Headaches for a Blind Developer

Regular headaches for a blind developer.

It is a testament to the 21st century that despite being unable to see, I can write, and put out my thoughts for hundreds of readers to see and read. (Not millions, I know my place.) Having said that, there are a lot of pain points that are left to address. In this article, you will learn about the things that give me regular headaches as a developer. Also, these things are pretty much my own experiences. If you encounter other blind developers, they’ll have their unique list. Though I’m certain some items will overlap.

“You haven’t developed a thing worth a damn. Stop calling yourself that!”

… I’ll just move on.

People.

Look, I admit that I’m not a people person. I don’t like to meet a lot of new people, and constantly answer them about my life, or be treated like some unique creature who somehow escaped from a zoo. But above all, I don’t like when despite my explanations, a person working with me just refuses to understand how I do things, but also imposes his view on me.

Let me clarify this a little. I have two mentors so far in my programming journey. The second mentor was really difficult to handle for me, because of various things about which I have talked in this article, but the most important of all, he refused to understand how screen readers work.

I get that. no one has to know how these technologies work on a deep level because a lot of people are just not going to work with a blind person. But when you are regularly working with a blind person for a year, one would think you would try to understand how they do things, to speed up the work. But this guy never did that.

He constantly asked me about the things that a screen reader is unable to tell, for example, what is in an image, or some things which it can tell, but ignores because it is not necessary, for example, the position of the text alignment, the color of the text, and animation. It is possible to get these things, but they don’t serve a purpose, so most blind users just ignore this information.

He also didn’t understand that screen readers read in a linear top-down fashion. Meaning, it doesn’t matter how you put things on a webpage. It will be read top-to-bottom, line-by-line. This is actually by design, for again, a blind user is going to get confused if you try to describe things as it is on the screen.

I also admit that this point comes across as rather petty. But I decided to include it here all the same. Don’t blast me in the comments below! (Or you know, blast me all you want. let’s see whether I get any comments or not.)

Tooling.

Here, interfaces are a problem. Usually, a lot of programming tools offer two interfaces. One is GUI, other is the command line. Gui is inaccessible with screen readers. Here are a few examples. The gui of Git and gui of CMake.

IDEs and text editors are also hit-and-miss. While DR. Racket is completely inaccessible, the likes of Visual Studio and Eclipse do work. However, they tend to break functionality at the worst possible time. not to mention, working with sighted developers can be a headache. “You see this?”

“I can’t.”

“Yeah, but it is right there.”

“Where, describe to me.”

“The little icon of something something.”

“I don’t see the icon.”

Literally every conversation I had while working with an IDE with a sighted developer. The worst breakage of functionality happened in 2010, of which older blind developers warn me about it still to this day. Things were running fine, that one day Microsoft broke the accessibility of Visual Studio completely. Imagine waking up one day, and finding that the tool on which you relied so much yesterday, is completely unusable to you now.

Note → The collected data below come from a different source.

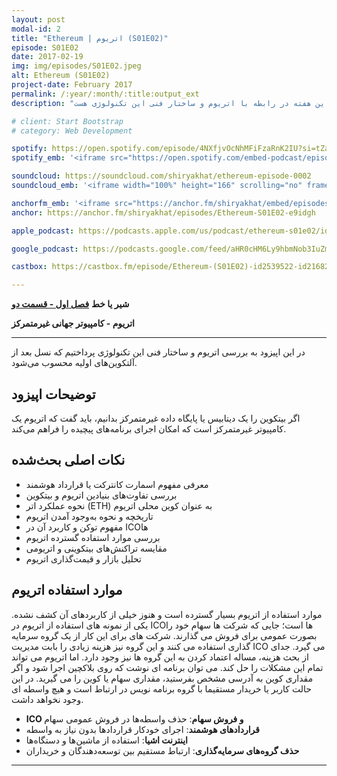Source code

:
 ```yaml
---
layout: post
modal-id: 2
title: "Ethereum | اتریوم (S01E02)"
episode: S01E02
date: 2017-02-19
img: img/episodes/S01E02.jpeg
alt: Ethereum (S01E02)
project-date: February 2017
permalink: /:year/:month/:title:output_ext
description: "موضوع صحبت این هفته در رابطه با اتریوم و ساختار فنی این تکنولوژی هست"

# client: Start Bootstrap
# category: Web Development

spotify: https://open.spotify.com/episode/4NXfjvOcNhMFiFzaRnK2IU?si=tZaLRaDrSvuHdm9Sl5WXGw
spotify_emb: '<iframe src="https://open.spotify.com/embed-podcast/episode/4NXfjvOcNhMFiFzaRnK2IU" width="100%" height="232" frameborder="0" allowtransparency="true" allow="encrypted-media"></iframe>'

soundcloud: https://soundcloud.com/shiryakhat/ethereum-episode-0002
soundcloud_emb: '<iframe width="100%" height="166" scrolling="no" frameborder="no" allow="autoplay" src="https://w.soundcloud.com/player/?url=https%3A//api.soundcloud.com/tracks/308909137&color=%23ff5500&auto_play=false&hide_related=true&show_comments=true&show_user=true&show_reposts=false&show_teaser=true"></iframe><div style="font-size: 10px; color: #cccccc;line-break: anywhere;word-break: normal;overflow: hidden;white-space: nowrap;text-overflow: ellipsis; font-family: Interstate,Lucida Grande,Lucida Sans Unicode,Lucida Sans,Garuda,Verdana,Tahoma,sans-serif;font-weight: 100;"><a href="https://soundcloud.com/shiryakhat" title="Shir | Khat" target="_blank" style="color: #cccccc; text-decoration: none;">Shir | Khat</a> · <a href="https://soundcloud.com/shiryakhat/ethereum-episode-0002" title="Ethereum (S01E02)" target="_blank" style="color: #cccccc; text-decoration: none;">Ethereum (S01E02)</a></div>'

anchorfm_emb: '<iframe src="https://anchor.fm/shiryakhat/embed/episodes/Ethereum-S01E02-e9idgh" width="100%" frameborder="0" scrolling="no"></iframe>'
anchor: https://anchor.fm/shiryakhat/episodes/Ethereum-S01E02-e9idgh

apple_podcast: https://podcasts.apple.com/us/podcast/ethereum-s01e02/id1221206951?i=1000383310268

google_podcast: https://podcasts.google.com/feed/aHR0cHM6Ly9hbmNob3IuZm0vcy8xMWFhODUzYy9wb2RjYXN0L3Jzcw/episode/dGFnOnNvdW5kY2xvdWQsMjAxMDp0cmFja3MvMzA4OTA5MTM3?ved=0CCkQzsICahcKEwiw46XZ-NXpAhUAAAAAHQAAAAAQAQ

castbox: https://castbox.fm/episode/Ethereum-(S01E02)-id2539522-id216823176?utm_source=website&utm_medium=dlink&utm_campaign=web_share&utm_content=Ethereum%20(S01E02)-CastBox_FM

---
```


**شیر یا خط**
**[فصل اول - قسمت دو](https://shiryakhat.net/2017/02/ethereum.html)**

**اتریوم - کامپیوتر جهانی غیرمتمرکز**

-------------------------------------------------------

در این اپیزود به بررسی اتریوم و ساختار فنی این تکنولوژی پرداختیم که نسل بعد از آلتکوین‌های اولیه محسوب می‌شود.

## توضیحات اپیزود

اگر بیتکوین را یک دیتابیس یا پایگاه داده غیرمتمرکز بدانیم، باید گفت که اتریوم یک کامپیوتر غیرمتمرکز است که امکان اجرای برنامه‌های پیچیده را فراهم می‌کند.

## نکات اصلی بحث‌شده

* معرفی مفهوم اسمارت کانترکت یا قرارداد هوشمند
* بررسی تفاوت‌های بنیادین اتریوم و بیتکوین
* نحوه عملکرد اتر (ETH) به عنوان کوین محلی اتریوم
* تاریخچه و نحوه به‌وجود آمدن اتریوم
* مفهوم توکن و کاربرد آن در ICOها
* بررسی موارد استفاده گسترده اتریوم
* مقایسه تراکنش‌های بیتکوینی و اتریومی
* تحلیل بازار و قیمت‌گذاری اتریوم

## موارد استفاده اتریوم

موارد استفاده از اتریوم بسیار گسترده است و هنوز خیلی از کاربردهای آن کشف نشده. یکی از نمونه های استفاده از اتریوم در ICOها است؛ جایی که شرکت ها سهام خود را بصورت عمومی برای فروش می گذارند. شرکت های برای این کار از یک گروه سرمایه گذاری استفاده می کنند و این گروه نیز هزینه زیادی را بابت مدیریت ICO می گیرد. جدای از بحث هزینه، مساله اعتماد کردن به این گروه ها نیز وجود دارد. اما اتریوم می تواند تمام این مشکلات را حل کند. می توان برنامه ای نوشت که روی بلاکچین اجرا شود و اگر مقداری کوین به آدرسی مشخص بفرستید، مقداری سهام یا کوین را می گیرید. در این حالت کاربر یا خریدار مستقیما با گروه برنامه نویس در ارتباط است و هیچ واسطه ای وجود نخواهد داشت.


* **ICO و فروش سهام**: حذف واسطه‌ها در فروش عمومی سهام
* **قراردادهای هوشمند**: اجرای خودکار قراردادها بدون نیاز به واسطه
* **اینترنت اشیا**: استفاده از ماشین‌ها و دستگاه‌ها
* **حذف گروه‌های سرمایه‌گذاری**: ارتباط مستقیم بین توسعه‌دهندگان و خریداران

-----------------------------------------------------------------------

Of course, there is another issue, that is the speed. seriously, even at the beefiest machine, these IDES run so slow. This also causes problems for the screen readers, since when the system is barely managing to crawl, it also crashes the screen reader.

The command line is great for screen readers, as long as there is no ASCII art in there. Because to a screen reader, those are nothing but a string of symbols. It doesn’t paint a picture with those symbols. The biggest reason is that the command line has only text. Text as input, text as output. Not to mention how fast they run compared to a graphical IDE.

However tracking down documentation can be such a headache, especially with the Visual Studio command line. I think Microsoft hates it or something. However, documentation for Git and Power Shell is great.

Things online aren’t any better.

One might think that online tools like playgrounds or repl.it would be better.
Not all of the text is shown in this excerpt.